Editoriaux - Politique - Table - 7 janvier 2016

Wolinski écorché sur la plaque commémorative : la faute à qui ?

De cet hommage solennel qui a tourné en eau de boudin, Maupassant aurait pu écrire une nouvelle, qu’il aurait intitulée La Faute d’orthographe. On y aurait vu une assemblée de notables, de ronds-de-cuir, de bellâtres de la politique arborant costume sombre et mine affligée de rigueur, attendant dans le recueillement que le maire de Paris et le président de la République dévoilent la plaque commémorative. Et puis, d’un coup, la consternation sur les visages, des ricanements rentrés, aussi.

Le nom d’une des victimes a été écorché.

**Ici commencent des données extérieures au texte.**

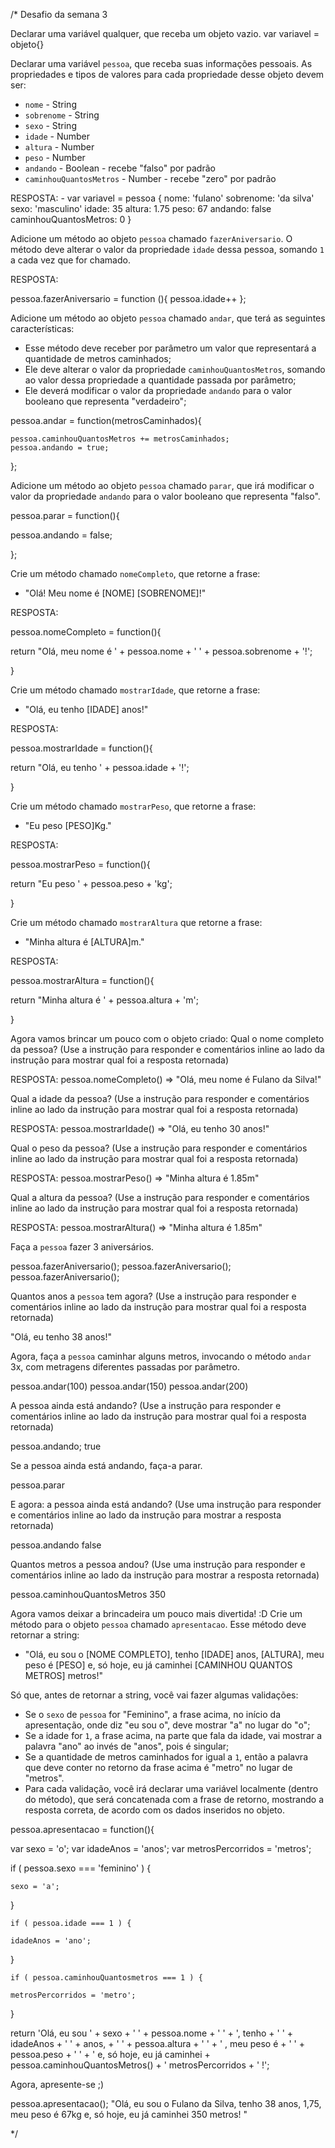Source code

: /*
Desafio da semana 3


Declarar uma variável qualquer, que receba um objeto vazio.
var variavel = objeto{}


Declarar uma variável `pessoa`, que receba suas informações pessoais.
As propriedades e tipos de valores para cada propriedade desse objeto devem ser:
- `nome` - String
- `sobrenome` - String
- `sexo` - String
- `idade` - Number
- `altura` - Number
- `peso` - Number
- `andando` - Boolean - recebe "falso" por padrão
- `caminhouQuantosMetros` - Number - recebe "zero" por padrão

RESPOSTA: - 
var variavel = pessoa {
 nome: 'fulano'
 sobrenome: 'da silva'
 sexo: 'masculino'
 idade: 35
 altura: 1.75
 peso: 67
 andando: false
 caminhouQuantosMetros: 0
}



Adicione um método ao objeto `pessoa` chamado `fazerAniversario`. O método deve
alterar o valor da propriedade `idade` dessa pessoa, somando `1` a cada vez que
for chamado.

RESPOSTA:

pessoa.fazerAniversario = function (){
  pessoa.idade++
};



Adicione um método ao objeto `pessoa` chamado `andar`, que terá as seguintes
características:
- Esse método deve receber por parâmetro um valor que representará a quantidade
de metros caminhados;
- Ele deve alterar o valor da propriedade `caminhouQuantosMetros`, somando ao
valor dessa propriedade a quantidade passada por parâmetro;
- Ele deverá modificar o valor da propriedade `andando` para o valor
booleano que representa "verdadeiro";

pessoa.andar = function(metrosCaminhados){

    pessoa.caminhouQuantosMetros += metrosCaminhados;
    pessoa.andando = true;

};




Adicione um método ao objeto `pessoa` chamado `parar`, que irá modificar o valor
da propriedade `andando` para o valor booleano que representa "falso".

pessoa.parar = function(){

  pessoa.andando = false;

};

Crie um método chamado `nomeCompleto`, que retorne a frase:
- "Olá! Meu nome é [NOME] [SOBRENOME]!"

RESPOSTA: 

pessoa.nomeCompleto = function(){

  return "Olá, meu nome é ' + pessoa.nome + ' ' + pessoa.sobrenome + '!';

}


Crie um método chamado `mostrarIdade`, que retorne a frase:
- "Olá, eu tenho [IDADE] anos!"

RESPOSTA: 

pessoa.mostrarIdade = function(){

  return "Olá, eu tenho ' + pessoa.idade + '!';

}

Crie um método chamado `mostrarPeso`, que retorne a frase:
- "Eu peso [PESO]Kg."


RESPOSTA: 

pessoa.mostrarPeso = function(){

  return "Eu peso ' + pessoa.peso + 'kg';

}

Crie um método chamado `mostrarAltura` que retorne a frase:
- "Minha altura é [ALTURA]m."

RESPOSTA: 

pessoa.mostrarAltura = function(){

  return "Minha altura é ' + pessoa.altura + 'm';

}

Agora vamos brincar um pouco com o objeto criado:
Qual o nome completo da pessoa? (Use a instrução para responder e comentários
inline ao lado da instrução para mostrar qual foi a resposta retornada)

RESPOSTA: pessoa.nomeCompleto() => "Olá, meu nome é Fulano da Silva!"

Qual a idade da pessoa? (Use a instrução para responder e comentários
inline ao lado da instrução para mostrar qual foi a resposta retornada)

RESPOSTA: pessoa.mostrarIdade() => "Olá, eu tenho 30 anos!"

Qual o peso da pessoa? (Use a instrução para responder e comentários
inline ao lado da instrução para mostrar qual foi a resposta retornada)

RESPOSTA: pessoa.mostrarPeso() => "Minha altura é 1.85m"

Qual a altura da pessoa? (Use a instrução para responder e comentários
inline ao lado da instrução para mostrar qual foi a resposta retornada)

RESPOSTA: pessoa.mostrarAltura() => "Minha altura é 1.85m"

Faça a `pessoa` fazer 3 aniversários.

pessoa.fazerAniversario();
pessoa.fazerAniversario();
pessoa.fazerAniversario();

Quantos anos a `pessoa` tem agora? (Use a instrução para responder e
comentários inline ao lado da instrução para mostrar qual foi a resposta
retornada)

"Olá, eu tenho 38 anos!"

Agora, faça a `pessoa` caminhar alguns metros, invocando o método `andar` 3x,
com metragens diferentes passadas por parâmetro.

pessoa.andar(100)
pessoa.andar(150)
pessoa.andar(200)

A pessoa ainda está andando? (Use a instrução para responder e comentários
inline ao lado da instrução para mostrar qual foi a resposta retornada)

pessoa.andando;
true

Se a pessoa ainda está andando, faça-a parar.

pessoa.parar


E agora: a pessoa ainda está andando? (Use uma instrução para responder e
comentários inline ao lado da instrução para mostrar a resposta retornada)

pessoa.andando
false

Quantos metros a pessoa andou? (Use uma instrução para responder e comentários
inline ao lado da instrução para mostrar a resposta retornada)

pessoa.caminhouQuantosMetros
350

Agora vamos deixar a brincadeira um pouco mais divertida! :D
Crie um método para o objeto `pessoa` chamado `apresentacao`. Esse método deve
retornar a string:
- "Olá, eu sou o [NOME COMPLETO], tenho [IDADE] anos, [ALTURA], meu peso é [PESO] e, só hoje, eu já caminhei [CAMINHOU QUANTOS METROS] metros!"

Só que, antes de retornar a string, você vai fazer algumas validações:
- Se o `sexo` de `pessoa` for "Feminino", a frase acima, no início da
apresentação, onde diz "eu sou o", deve mostrar "a" no lugar do "o";
- Se a idade for `1`, a frase acima, na parte que fala da idade, vai mostrar a
palavra "ano" ao invés de "anos", pois é singular;
- Se a quantidade de metros caminhados for igual a `1`, então a palavra que
deve conter no retorno da frase acima é "metro" no lugar de "metros".
- Para cada validação, você irá declarar uma variável localmente (dentro do
método), que será concatenada com a frase de retorno, mostrando a resposta
correta, de acordo com os dados inseridos no objeto.

pessoa.apresentacao = function(){

  var sexo = 'o';
  var idadeAnos = 'anos';
  var metrosPercorridos = 'metros';
  
  if ( pessoa.sexo === 'feminino' ) {
  
    sexo = 'a';
  
  } 
  
    if ( pessoa.idade === 1 ) {
  
    idadeAnos = 'ano';
  
  } 

    if ( pessoa.caminhouQuantosmetros === 1 ) {
  
    metrosPercorridos = 'metro';
  
  } 


  return 'Olá, eu sou ' + sexo + ' ' + pessoa.nome + ' ' + ', tenho + ' ' + idadeAnos + ' ' + anos, + ' ' + pessoa.altura + ' ' + ' , meu peso é + ' ' + pessoa.peso + ' ' + ' e, só hoje, eu já caminhei + pessoa.caminhouQuantosMetros() + ' metrosPercorridos + ' !';


Agora, apresente-se ;)

pessoa.apresentacao();
"Olá, eu sou o Fulano da Silva, tenho 38 anos, 1,75, meu peso é 67kg e, só hoje, eu já caminhei 350 metros! "

*/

Une lettre a malencontreusement remplacé une autre, « Wolinsky » plutôt que « Wolinski ».

Stupeur et tremblement du côté de la veuve, qui prend la bourde comme un ultime outrage, répétant à qui veut l’entendre que cette erreur – courante – mettait justement feu son époux en fureur.

Une gaffe, certes. Mais dont d’aucuns diront qu’il n’y a pas non plus de quoi en faire une pendule. Qu’il y a même quelque chose d’incongru à imaginer un collaborateur historique de la revue qui ne respectait rien attaché au respect de ce vecteur d’identité et de filiation qu’est le nom de famille comme un vulgaire bourgeois réactionnaire.

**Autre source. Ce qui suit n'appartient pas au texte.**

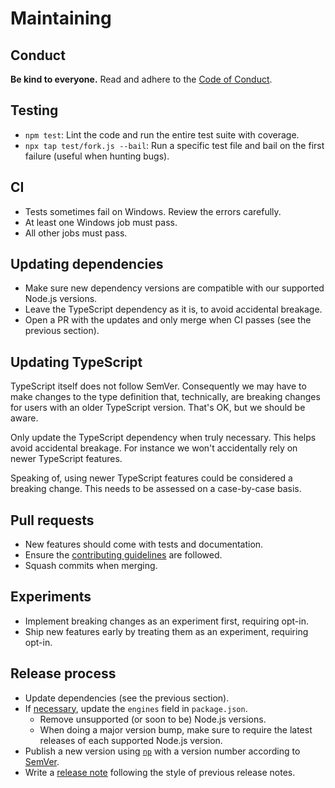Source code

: # Maintaining

## Conduct

**Be kind to everyone.** Read and adhere to the [Code of Conduct](code-of-conduct.md).

## Testing

* `npm test`: Lint the code and run the entire test suite with coverage.
* `npx tap test/fork.js --bail`: Run a specific test file and bail on the first failure (useful when hunting bugs).

## CI

* Tests sometimes fail on Windows. Review the errors carefully.
* At least one Windows job must pass.
* All other jobs must pass.

## Updating dependencies

* Make sure new dependency versions are compatible with our supported Node.js versions.
* Leave the TypeScript dependency as it is, to avoid accidental breakage.
* Open a PR with the updates and only merge when CI passes (see the previous section).

## Updating TypeScript

TypeScript itself does not follow SemVer. Consequently we may have to make changes to the type definition that, technically, are breaking changes for users with an older TypeScript version. That's OK, but we should be aware.

Only update the TypeScript dependency when truly necessary. This helps avoid accidental breakage. For instance we won't accidentally rely on newer TypeScript features.

Speaking of, using newer TypeScript features could be considered a breaking change. This needs to be assessed on a case-by-case basis.

## Pull requests

* New features should come with tests and documentation.
* Ensure the [contributing guidelines](contributing.md) are followed.
* Squash commits when merging.

## Experiments

* Implement breaking changes as an experiment first, requiring opt-in.
* Ship new features early by treating them as an experiment, requiring opt-in.

## Release process

* Update dependencies (see the previous section).
* If [necessary](docs/support-statement.md), update the `engines` field in `package.json`.
	* Remove unsupported (or soon to be) Node.js versions.
	* When doing a major version bump, make sure to require the latest releases of each supported Node.js version.
* Publish a new version using [`np`](https://github.com/sindresorhus/np) with a version number according to [SemVer](http://semver.org).
* Write a [release note](https://github.com/avajs/ava/releases/new) following the style of previous release notes.
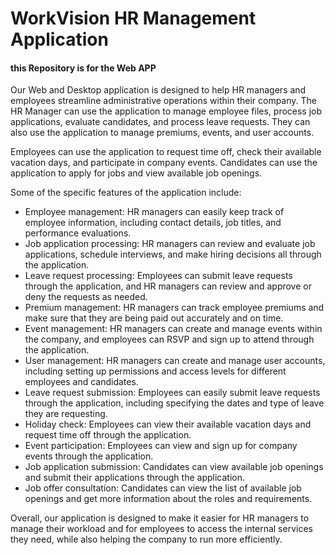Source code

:
<h1>WorkVision HR Management Application</h1>

<h4>this Repository is for the Web APP</h4>
<p>Our Web and Desktop application is designed to help HR managers and employees streamline administrative operations within their company. The HR Manager can use the application to manage employee files, process job applications, evaluate candidates, and process leave requests. They can also use the application to manage premiums, events, and user accounts.</p>
<p>Employees can use the application to request time off, check their available vacation days, and participate in company events. Candidates can use the application to apply for jobs and view available job openings.</p>
<p>Some of the specific features of the application include:</p>
<ul>
  <li>Employee management: HR managers can easily keep track of employee information, including contact details, job titles, and performance evaluations.</li>
  <li>Job application processing: HR managers can review and evaluate job applications, schedule interviews, and make hiring decisions all through the application.</li>
  <li>Leave request processing: Employees can submit leave requests through the application, and HR managers can review and approve or deny the requests as needed.</li>
  <li>Premium management: HR managers can track employee premiums and make sure that they are being paid out accurately and on time.</li>
  <li>Event management: HR managers can create and manage events within the company, and employees can RSVP and sign up to attend through the application.</li>
  <li>User management: HR managers can create and manage user accounts, including setting up permissions and access levels for different employees and candidates.</li>
  <li>Leave request submission: Employees can easily submit leave requests through the application, including specifying the dates and type of leave they are requesting.</li>
  <li>Holiday check: Employees can view their available vacation days and request time off through the application.</li>
  <li>Event participation: Employees can view and sign up for company events through the application.</li>
  <li>Job application submission: Candidates can view available job openings and submit their applications through the application.</li>
  <li>Job offer consultation: Candidates can view the list of available job openings and get more information about the roles and requirements.</li>
</ul>
<p>Overall, our application is designed to make it easier for HR managers to manage their workload and for employees to access the internal services they need, while also helping the company to run more efficiently.</p>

Sauf que la boulette – si dérisoire qu’elle puisse paraître – est éminemment symbolique de l’à-peu-près, de l’improvisation, de la négligence, du je-m’en-foutisme érigés en mode de gouvernement qui blessent et ébranlent tous les Français, y compris ceux dont le gouvernement lui-même a fait ses égéries.

Comme toujours, même ce que l’on croyait gravé dans le marbre ne se révèle être finalement que du provisoire mal ficelé.

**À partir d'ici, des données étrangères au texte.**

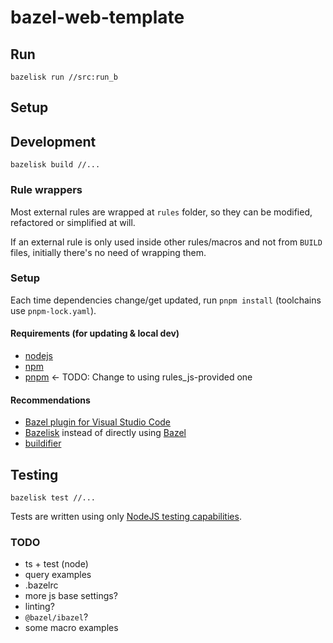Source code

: # bazel-web-template

## Run

`bazelisk run //src:run_b`


## Setup

## Development

`bazelisk build //...`

### Rule wrappers

Most external rules are wrapped at `rules` folder, so they can be modified, refactored or simplified at will.

If an external rule is only used inside other rules/macros and not from `BUILD` files, initially there's no need of wrapping them.


### Setup

Each time dependencies change/get updated, run `pnpm install` (toolchains use `pnpm-lock.yaml`).

#### Requirements (for updating & local dev)

- [nodejs](https://nodejs.org)
- [npm](https://www.npmjs.com)
- [pnpm](https://pnpm.io) <- TODO: Change to using rules_js-provided one

#### Recommendations

- [Bazel plugin for Visual Studio Code](https://marketplace.visualstudio.com/items?itemName=BazelBuild.vscode-bazel)
- [Bazelisk](https://github.com/bazelbuild/bazelisk) instead of directly using [Bazel](https://github.com/bazelbuild/bazel)
- [buildifier](https://github.com/bazelbuild/buildtools)

## Testing

`bazelisk test //...`

Tests are written using only [NodeJS testing capabilities](https://nodejs.org/api/test.html).

### TODO

- ts + test (node)
- query examples
- .bazelrc
- more js base settings?
- linting?
- `@bazel/ibazel`?
- some macro examples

Comme toujours, on ne connaît pas d’autre réponse que ce-n’est-pas-moi-c’est-l’autre. Pas la faute d’Anne Hidalgo mais celle du marbrier. Et aussi, avance Le Figaro, du « conseiller de la mairie chargé de vérifier les plaques le lundi soir » et qui « n’a pas pas soulevé le voile qui les recouvrait ». Mais pourquoi l’aurait-il fait ? N’est-ce pas ainsi, dans tous les domaines, que l’on a pris l’habitude de « vérifier », dans ce pays ? Sans jamais soulever le voile pour ne pas faire de découvertes dérangeantes – c’est plus prudent.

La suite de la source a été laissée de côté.